**Data under study:**
%%

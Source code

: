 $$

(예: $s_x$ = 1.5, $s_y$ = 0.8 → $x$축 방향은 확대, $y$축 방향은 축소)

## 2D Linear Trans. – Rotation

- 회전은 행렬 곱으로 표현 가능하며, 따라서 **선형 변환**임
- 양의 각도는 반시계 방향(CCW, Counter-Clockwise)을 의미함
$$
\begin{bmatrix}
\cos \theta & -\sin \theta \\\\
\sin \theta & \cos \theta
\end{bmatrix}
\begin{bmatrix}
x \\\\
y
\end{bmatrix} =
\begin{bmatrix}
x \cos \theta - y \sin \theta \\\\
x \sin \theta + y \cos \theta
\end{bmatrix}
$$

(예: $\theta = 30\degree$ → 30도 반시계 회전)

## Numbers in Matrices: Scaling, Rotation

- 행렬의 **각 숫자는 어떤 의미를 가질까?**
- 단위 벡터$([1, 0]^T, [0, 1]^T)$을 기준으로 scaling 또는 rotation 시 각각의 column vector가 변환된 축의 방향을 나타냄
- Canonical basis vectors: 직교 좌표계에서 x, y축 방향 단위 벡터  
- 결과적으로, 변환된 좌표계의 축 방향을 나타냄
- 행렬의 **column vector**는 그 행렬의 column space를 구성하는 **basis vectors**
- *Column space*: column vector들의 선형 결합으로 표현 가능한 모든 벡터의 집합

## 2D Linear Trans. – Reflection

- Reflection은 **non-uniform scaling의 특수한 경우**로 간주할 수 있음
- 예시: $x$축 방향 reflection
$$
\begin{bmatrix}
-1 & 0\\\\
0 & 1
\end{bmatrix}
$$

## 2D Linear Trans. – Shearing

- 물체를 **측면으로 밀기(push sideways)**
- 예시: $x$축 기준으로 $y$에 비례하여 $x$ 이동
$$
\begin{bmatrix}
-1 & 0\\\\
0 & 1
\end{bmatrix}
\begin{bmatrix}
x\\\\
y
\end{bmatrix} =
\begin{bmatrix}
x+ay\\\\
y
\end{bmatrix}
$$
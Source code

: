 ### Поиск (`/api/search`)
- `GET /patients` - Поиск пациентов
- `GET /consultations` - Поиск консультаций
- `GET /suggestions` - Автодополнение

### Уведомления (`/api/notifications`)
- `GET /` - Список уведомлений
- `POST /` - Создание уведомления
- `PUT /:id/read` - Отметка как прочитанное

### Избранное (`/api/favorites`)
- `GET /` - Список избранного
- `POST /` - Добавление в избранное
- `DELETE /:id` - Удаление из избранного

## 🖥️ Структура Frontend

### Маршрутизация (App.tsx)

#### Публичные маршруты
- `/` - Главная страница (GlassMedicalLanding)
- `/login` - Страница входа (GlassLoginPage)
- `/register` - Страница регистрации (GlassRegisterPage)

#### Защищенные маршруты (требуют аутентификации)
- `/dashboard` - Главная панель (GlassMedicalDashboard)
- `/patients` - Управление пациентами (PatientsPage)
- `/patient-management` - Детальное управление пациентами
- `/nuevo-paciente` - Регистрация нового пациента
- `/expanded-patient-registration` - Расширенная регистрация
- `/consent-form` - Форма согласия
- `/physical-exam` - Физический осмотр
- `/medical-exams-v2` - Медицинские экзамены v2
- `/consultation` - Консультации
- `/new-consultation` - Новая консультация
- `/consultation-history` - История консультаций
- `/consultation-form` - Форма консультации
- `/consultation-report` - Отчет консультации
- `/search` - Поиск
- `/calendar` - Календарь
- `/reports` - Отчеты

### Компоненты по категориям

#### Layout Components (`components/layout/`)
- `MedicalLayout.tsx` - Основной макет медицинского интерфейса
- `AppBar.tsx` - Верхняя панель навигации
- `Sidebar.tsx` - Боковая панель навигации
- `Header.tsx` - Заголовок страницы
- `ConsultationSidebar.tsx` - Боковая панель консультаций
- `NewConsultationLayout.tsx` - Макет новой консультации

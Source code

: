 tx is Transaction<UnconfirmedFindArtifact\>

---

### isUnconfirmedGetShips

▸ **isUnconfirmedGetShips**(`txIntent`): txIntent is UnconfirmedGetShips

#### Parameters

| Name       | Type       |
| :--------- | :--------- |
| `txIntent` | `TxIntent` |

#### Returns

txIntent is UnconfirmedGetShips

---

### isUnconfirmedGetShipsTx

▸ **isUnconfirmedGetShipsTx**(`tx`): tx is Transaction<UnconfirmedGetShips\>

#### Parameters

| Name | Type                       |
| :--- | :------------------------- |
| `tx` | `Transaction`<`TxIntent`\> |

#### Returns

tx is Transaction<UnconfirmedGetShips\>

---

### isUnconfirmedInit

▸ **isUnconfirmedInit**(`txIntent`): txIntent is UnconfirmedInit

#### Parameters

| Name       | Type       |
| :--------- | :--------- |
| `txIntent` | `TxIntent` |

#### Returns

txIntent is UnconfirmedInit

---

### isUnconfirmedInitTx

%%

**Exercise:**
Could you reproduce every line of the listing exactly?

**Answer:**
Source code

: $$

(예: $s_x$ = 1.5, $s_y$ = 0.8 → $x$축 방향은 확대, $y$축 방향은 축소)

## 2D Linear Trans. – Rotation

- 회전은 행렬 곱으로 표현 가능하며, 따라서 **선형 변환**임
- 양의 각도는 반시계 방향(CCW, Counter-Clockwise)을 의미함
$$
\begin{bmatrix}
\cos \theta & -\sin \theta \\\\
\sin \theta & \cos \theta
\end{bmatrix}
\begin{bmatrix}
x \\\\
y
\end{bmatrix} =
\begin{bmatrix}
x \cos \theta - y \sin \theta \\\\
x \sin \theta + y \cos \theta
\end{bmatrix}
$$

(예: $\theta = 30\degree$ → 30도 반시계 회전)

## Numbers in Matrices: Scaling, Rotation

- 행렬의 **각 숫자는 어떤 의미를 가질까?**
- 단위 벡터$([1, 0]^T, [0, 1]^T)$을 기준으로 scaling 또는 rotation 시 각각의 column vector가 변환된 축의 방향을 나타냄
- Canonical basis vectors: 직교 좌표계에서 x, y축 방향 단위 벡터  
- 결과적으로, 변환된 좌표계의 축 방향을 나타냄
- 행렬의 **column vector**는 그 행렬의 column space를 구성하는 **basis vectors**
- *Column space*: column vector들의 선형 결합으로 표현 가능한 모든 벡터의 집합

## 2D Linear Trans. – Reflection

- Reflection은 **non-uniform scaling의 특수한 경우**로 간주할 수 있음
- 예시: $x$축 방향 reflection
$$
\begin{bmatrix}
-1 & 0\\\\
0 & 1
\end{bmatrix}
$$

## 2D Linear Trans. – Shearing

- 물체를 **측면으로 밀기(push sideways)**
- 예시: $x$축 기준으로 $y$에 비례하여 $x$ 이동
$$
\begin{bmatrix}
-1 & 0\\\\
0 & 1
\end{bmatrix}
\begin{bmatrix}
x\\\\
y
\end{bmatrix} =
\begin{bmatrix}
x+ay\\\\
y
\end{bmatrix}
$$
Source code

: ### Поиск (`/api/search`)
- `GET /patients` - Поиск пациентов
- `GET /consultations` - Поиск консультаций
- `GET /suggestions` - Автодополнение

### Уведомления (`/api/notifications`)
- `GET /` - Список уведомлений
- `POST /` - Создание уведомления
- `PUT /:id/read` - Отметка как прочитанное

### Избранное (`/api/favorites`)
- `GET /` - Список избранного
- `POST /` - Добавление в избранное
- `DELETE /:id` - Удаление из избранного

## 🖥️ Структура Frontend

### Маршрутизация (App.tsx)

#### Публичные маршруты
- `/` - Главная страница (GlassMedicalLanding)
- `/login` - Страница входа (GlassLoginPage)
- `/register` - Страница регистрации (GlassRegisterPage)

#### Защищенные маршруты (требуют аутентификации)
- `/dashboard` - Главная панель (GlassMedicalDashboard)
- `/patients` - Управление пациентами (PatientsPage)
- `/patient-management` - Детальное управление пациентами
- `/nuevo-paciente` - Регистрация нового пациента
- `/expanded-patient-registration` - Расширенная регистрация
- `/consent-form` - Форма согласия
- `/physical-exam` - Физический осмотр
- `/medical-exams-v2` - Медицинские экзамены v2
- `/consultation` - Консультации
- `/new-consultation` - Новая консультация
- `/consultation-history` - История консультаций
- `/consultation-form` - Форма консультации
- `/consultation-report` - Отчет консультации
- `/search` - Поиск
- `/calendar` - Календарь
- `/reports` - Отчеты

### Компоненты по категориям

#### Layout Components (`components/layout/`)
- `MedicalLayout.tsx` - Основной макет медицинского интерфейса
- `AppBar.tsx` - Верхняя панель навигации
- `Sidebar.tsx` - Боковая панель навигации
- `Header.tsx` - Заголовок страницы
- `ConsultationSidebar.tsx` - Боковая панель консультаций
- `NewConsultationLayout.tsx` - Макет новой консультации

Source code

: tx is Transaction<UnconfirmedFindArtifact\>

---

### isUnconfirmedGetShips

▸ **isUnconfirmedGetShips**(`txIntent`): txIntent is UnconfirmedGetShips

#### Parameters

| Name       | Type       |
| :--------- | :--------- |
| `txIntent` | `TxIntent` |

#### Returns

txIntent is UnconfirmedGetShips

---

### isUnconfirmedGetShipsTx

▸ **isUnconfirmedGetShipsTx**(`tx`): tx is Transaction<UnconfirmedGetShips\>

#### Parameters

| Name | Type                       |
| :--- | :------------------------- |
| `tx` | `Transaction`<`TxIntent`\> |

#### Returns

tx is Transaction<UnconfirmedGetShips\>

---

### isUnconfirmedInit

▸ **isUnconfirmedInit**(`txIntent`): txIntent is UnconfirmedInit

#### Parameters

| Name       | Type       |
| :--------- | :--------- |
| `txIntent` | `TxIntent` |

#### Returns

txIntent is UnconfirmedInit

---

### isUnconfirmedInitTx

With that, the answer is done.